It was an unashamedly political Budget, guaranteed to generate headlines about beer duty, fuel duty, and even recognising a moral duty to recompense Equitable Life with-profits annuity policyholders. We had to dig deeper to detect any evidence of a duty to encourage pension saving. There was no further reduction announced to the Annual Allowance, nor any attack on tax-free cash, a perennial fear. But this was not a pensions-free Budget.

The main news was that the flat-rate state pension is to arrive in April 2016, a year earlier than the minister told Parliament in January would be the earliest possible date. Some good reasons were given for this surprise news, but possibly the most irresistible had been the Treasury's realisation that an extra £5.5bn in national insurance contributions would arrive, as a result of the concurrent cessation of defined benefit (DB) contracting-out.

We were told that this will not be treated as a revenue-generating opportunity: some of it is going to fund a cut in employer National Insurance Contributions (NICs), which for the smallest employers will entirely remove the obligation to pay NICs. Nevertheless it serves to illustrate how the Treasury rules over other Departments. It has also been decided that a new statutory objective should be imposed on The Pensions Regulator, to consider the long-term affordability of deficit recovery plans to sponsoring employers.
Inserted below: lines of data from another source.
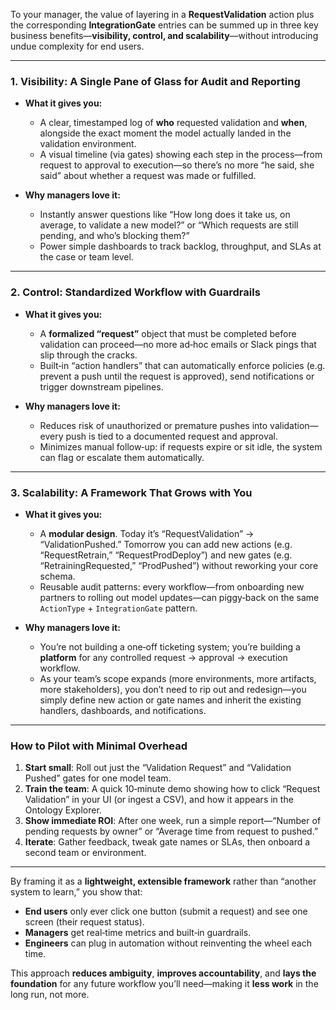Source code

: To your manager, the value of layering in a **RequestValidation** action plus the corresponding **IntegrationGate** entries can be summed up in three key business benefits—**visibility, control, and scalability**—without introducing undue complexity for end users.

---

### 1. Visibility: A Single Pane of Glass for Audit and Reporting

* **What it gives you:**

  * A clear, timestamped log of **who** requested validation and **when**, alongside the exact moment the model actually landed in the validation environment.
  * A visual timeline (via gates) showing each step in the process—from request to approval to execution—so there’s no more “he said, she said” about whether a request was made or fulfilled.
* **Why managers love it:**

  * Instantly answer questions like “How long does it take us, on average, to validate a new model?” or “Which requests are still pending, and who’s blocking them?”
  * Power simple dashboards to track backlog, throughput, and SLAs at the case or team level.

---

### 2. Control: Standardized Workflow with Guardrails

* **What it gives you:**

  * A **formalized “request”** object that must be completed before validation can proceed—no more ad‑hoc emails or Slack pings that slip through the cracks.
  * Built‑in “action handlers” that can automatically enforce policies (e.g. prevent a push until the request is approved), send notifications or trigger downstream pipelines.
* **Why managers love it:**

  * Reduces risk of unauthorized or premature pushes into validation—every push is tied to a documented request and approval.
  * Minimizes manual follow‑up: if requests expire or sit idle, the system can flag or escalate them automatically.

---

### 3. Scalability: A Framework That Grows with You

* **What it gives you:**

  * A **modular design**. Today it’s “RequestValidation” → “ValidationPushed.” Tomorrow you can add new actions (e.g. “RequestRetrain,” “RequestProdDeploy”) and new gates (e.g. “RetrainingRequested,” “ProdPushed”) without reworking your core schema.
  * Reusable audit patterns: every workflow—from onboarding new partners to rolling out model updates—can piggy‑back on the same `ActionType` + `IntegrationGate` pattern.
* **Why managers love it:**

  * You’re not building a one‑off ticketing system; you’re building a **platform** for any controlled request → approval → execution workflow.
  * As your team’s scope expands (more environments, more artifacts, more stakeholders), you don’t need to rip out and redesign—you simply define new action or gate names and inherit the existing handlers, dashboards, and notifications.

---

### How to Pilot with Minimal Overhead

1. **Start small**: Roll out just the “Validation Request” and “Validation Pushed” gates for one model team.
2. **Train the team**: A quick 10‑minute demo showing how to click “Request Validation” in your UI (or ingest a CSV), and how it appears in the Ontology Explorer.
3. **Show immediate ROI**: After one week, run a simple report—“Number of pending requests by owner” or “Average time from request to pushed.”
4. **Iterate**: Gather feedback, tweak gate names or SLAs, then onboard a second team or environment.

---

By framing it as a **lightweight, extensible framework** rather than “another system to learn,” you show that:

* **End users** only ever click one button (submit a request) and see one screen (their request status).
* **Managers** get real‑time metrics and built‑in guardrails.
* **Engineers** can plug in automation without reinventing the wheel each time.

This approach **reduces ambiguity**, **improves accountability**, and **lays the foundation** for any future workflow you’ll need—making it **less work** in the long run, not more.
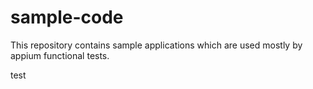 # sample-code

This repository contains sample applications which are used mostly by appium functional tests.

test
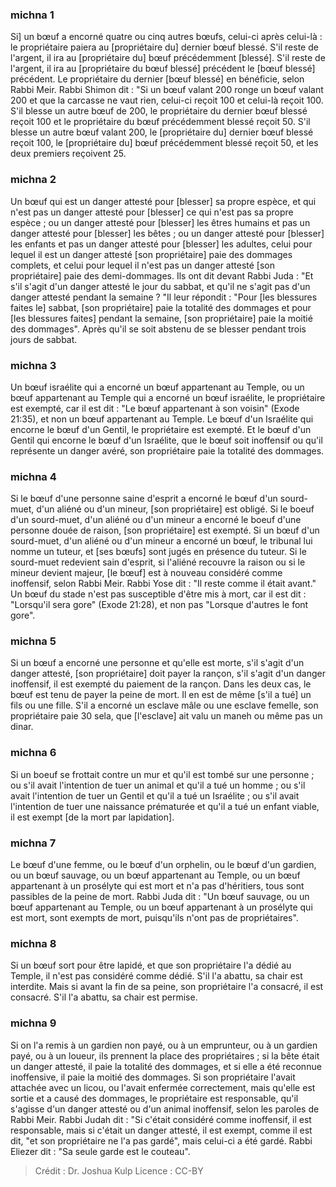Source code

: 
### michna 1
Si] un bœuf a encorné quatre ou cinq autres bœufs, celui-ci après celui-là : le propriétaire paiera au [propriétaire du] dernier bœuf blessé. S'il reste de l'argent, il ira au [propriétaire du] bœuf précédemment [blessé]. S'il reste de l'argent, il ira au [propriétaire du bœuf blessé] précédent le [bœuf blessé] précédent. Le propriétaire du dernier [bœuf blessé] en bénéficie, selon Rabbi Meir. Rabbi Shimon dit : "Si un bœuf valant 200 ronge un bœuf valant 200 et que la carcasse ne vaut rien, celui-ci reçoit 100 et celui-là reçoit 100. S'il blesse un autre bœuf de 200, le propriétaire du dernier bœuf blessé reçoit 100 et le propriétaire du bœuf précédemment blessé reçoit 50. S'il blesse un autre bœuf valant 200, le [propriétaire du] dernier bœuf blessé reçoit 100, le [propriétaire du] bœuf précédemment blessé reçoit 50, et les deux premiers reçoivent 25.

### michna 2
Un bœuf qui est un danger attesté pour [blesser] sa propre espèce, et qui n'est pas un danger attesté pour [blesser] ce qui n'est pas sa propre espèce ; ou un danger attesté pour [blesser] les êtres humains et pas un danger attesté pour [blesser] les bêtes ; ou un danger attesté pour [blesser] les enfants et pas un danger attesté pour [blesser] les adultes, celui pour lequel il est un danger attesté [son propriétaire] paie des dommages complets, et celui pour lequel il n'est pas un danger attesté [son propriétaire] paie des demi-dommages. Ils ont dit devant Rabbi Juda : "Et s'il s'agit d'un danger attesté le jour du sabbat, et qu'il ne s'agit pas d'un danger attesté pendant la semaine ? "Il leur répondit :  "Pour [les blessures faites le] sabbat, [son propriétaire] paie la totalité des dommages et pour [les blessures faites] pendant la semaine, [son propriétaire] paie la moitié des dommages". Après qu'il se soit abstenu de se blesser pendant trois jours de sabbat.

### michna 3
Un bœuf israélite qui a encorné un bœuf appartenant au Temple, ou un bœuf appartenant au Temple qui a encorné un bœuf israélite, le propriétaire est exempté, car il est dit : "Le bœuf appartenant à son voisin" (Exode 21:35), et non un bœuf appartenant au Temple. Le bœuf d'un Israélite qui encorne le bœuf d'un Gentil, le propriétaire est exempté. Et le bœuf d'un Gentil qui encorne le bœuf d'un Israélite, que le bœuf soit inoffensif ou qu'il représente un danger avéré, son propriétaire paie la totalité des dommages.

### michna 4
Si le bœuf d'une personne saine d'esprit a encorné le bœuf d'un sourd-muet, d'un aliéné ou d'un mineur, [son propriétaire] est obligé. Si le boeuf d'un sourd-muet, d'un aliéné ou d'un mineur a encorné le boeuf d'une personne douée de raison, [son propriétaire] est exempté. Si un bœuf d'un sourd-muet, d'un aliéné ou d'un mineur a encorné un bœuf, le tribunal lui nomme un tuteur, et [ses bœufs] sont jugés en présence du tuteur. Si le sourd-muet redevient sain d'esprit, si l'aliéné recouvre la raison ou si le mineur devient majeur, [le bœuf] est à nouveau considéré comme inoffensif, selon Rabbi Meir. Rabbi Yose dit : "Il reste comme il était avant." Un bœuf du stade n'est pas susceptible d'être mis à mort, car il est dit : "Lorsqu'il sera gore" (Exode 21:28), et non pas "Lorsque d'autres le font gore".

### michna 5
Si un bœuf a encorné une personne et qu'elle est morte, s'il s'agit d'un danger attesté, [son propriétaire] doit payer la rançon, s'il s'agit d'un danger inoffensif, il est exempté du paiement de la rançon. Dans les deux cas, le bœuf est tenu de payer la peine de mort. Il en est de même [s'il a tué] un fils ou une fille. S'il a encorné un esclave mâle ou une esclave femelle, son propriétaire paie 30 sela, que [l'esclave] ait valu un maneh ou même pas un dinar.

### michna 6
Si un boeuf se frottait contre un mur et qu'il est tombé sur une personne ; ou s'il avait l'intention de tuer un animal et qu'il a tué un homme ; ou s'il avait l'intention de tuer un Gentil et qu'il a tué un Israélite ; ou s'il avait l'intention de tuer une naissance prématurée et qu'il a tué un enfant viable, il est exempt [de la mort par lapidation].

### michna 7
Le bœuf d'une femme, ou le bœuf d'un orphelin, ou le bœuf d'un gardien, ou un bœuf sauvage, ou un bœuf appartenant au Temple, ou un bœuf appartenant à un prosélyte qui est mort et n'a pas d'héritiers, tous sont passibles de la peine de mort. Rabbi Juda dit : "Un bœuf sauvage, ou un bœuf appartenant au Temple, ou un bœuf appartenant à un prosélyte qui est mort, sont exempts de mort, puisqu'ils n'ont pas de propriétaires".

### michna 8
Si un bœuf sort pour être lapidé, et que son propriétaire l'a dédié au Temple, il n'est pas considéré comme dédié. S'il l'a abattu, sa chair est interdite. Mais si avant la fin de sa peine, son propriétaire l'a consacré, il est consacré. S'il l'a abattu, sa chair est permise.

### michna 9
Si on l'a remis à un gardien non payé, ou à un emprunteur, ou à un gardien payé, ou à un loueur, ils prennent la place des propriétaires ; si la bête était un danger attesté, il paie la totalité des dommages, et si elle a été reconnue inoffensive, il paie la moitié des dommages. Si son propriétaire l'avait attachée avec un licou, ou l'avait enfermée correctement, mais qu'elle est sortie et a causé des dommages, le propriétaire est responsable, qu'il s'agisse d'un danger attesté ou d'un animal inoffensif, selon les paroles de Rabbi Meir. Rabbi Judah dit :  "Si c'était considéré comme inoffensif, il est responsable, mais si c'était un danger attesté, il est exempt, comme il est dit, "et son propriétaire ne l'a pas gardé", mais celui-ci a été gardé. Rabbi Eliezer dit :  "Sa seule garde est le couteau".

>Crédit : Dr. Joshua Kulp
>Licence : CC-BY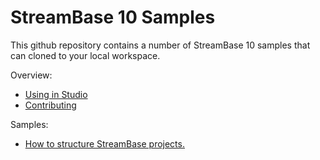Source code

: # StreamBase 10 Samples

This github repository contains a number of StreamBase 10 samples that can cloned to your local workspace.

Overview:

* [Using in Studio](docs/studio.md)
* [Contributing](docs/contributing.md)

Samples:

* [How to structure StreamBase projects.](structure)
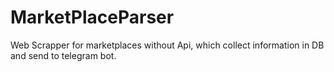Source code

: # MarketPlaceParser
Web Scrapper for marketplaces without Api, which collect information in DB and send to telegram bot.
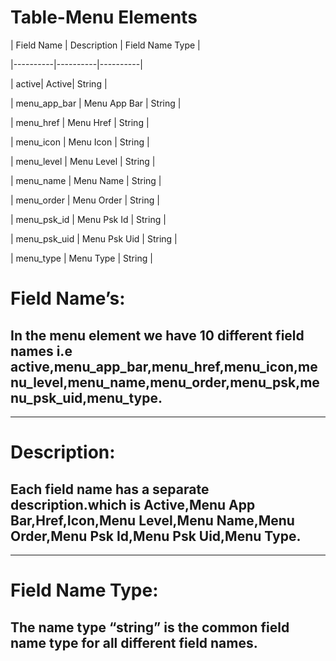 # **Table-Menu Elements**

| Field Name | Description | Field Name Type |

|----------|----------|----------|

| active| Active| String |

| menu_app_bar | Menu App Bar | String  |

| menu_href | Menu Href | String  |

| menu_icon | Menu Icon | String  |

| menu_level | Menu Level | String  |

| menu_name | Menu Name | String |

| menu_order | Menu Order | String  |

| menu_psk_id | Menu Psk Id | String  |

| menu_psk_uid | Menu Psk Uid | String  |

| menu_type | Menu Type | String |


# Field Name’s:


## In the menu element we have 10 different field names i.e active,menu_app_bar,menu_href,menu_icon,menu_level,menu_name,menu_order,menu_psk,menu_psk_uid,menu_type.

________


# Description:


## Each field name has a separate description.which is Active,Menu App Bar,Href,Icon,Menu Level,Menu Name,Menu Order,Menu Psk Id,Menu Psk Uid,Menu Type.

________


# Field Name Type:


## The name type “string” is the common field name type for all different field names.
Other, less prominent, announcements included some gratifying results from consultation with the industry. There had been little support for asset-smoothing to reduce scheme deficits - though that might have resulted from the artful way in which the Department for Work and Pensions' (DWP) consultation questions were constructed – and so the Government will not be going ahead with that.

There is to be a review by the Government Actuary's Department of the basis for construction of the tables governing maximum income from drawdown. Presently the figures are based on 15-year gilt yields alone. The ABI has argued strongly for a less simplistic basis which is more closely aligned to the annuity market, using long-term gilts and corporate bond rates. There are no chickens to be counted yet, but some hope nonetheless.

The Self-Invested Personal Pension (SIPP) and Small Self Administered Schemes (SSAS) community will have been encouraged to hear that the Government is to consult on whether the investment restrictions should be relaxed to allow conversions of empty commercial property for residential use. Those with memories of what happened in this sector eight years ago, when the option for residential property investment was withdrawn, will not be holding their breath on this one either, however.

Finally, having received encouragement from industry representatives with whom HMRC held an informal consultation, the Government said it will proceed with a new form of protection against a lifetime allowance charge. Probably to be called Individual Protection (not Personalised), this will be included in next year's Finance Bill and will allow pension contributions to continue for individuals who have accrued £1.25m+ at 06.04.2014.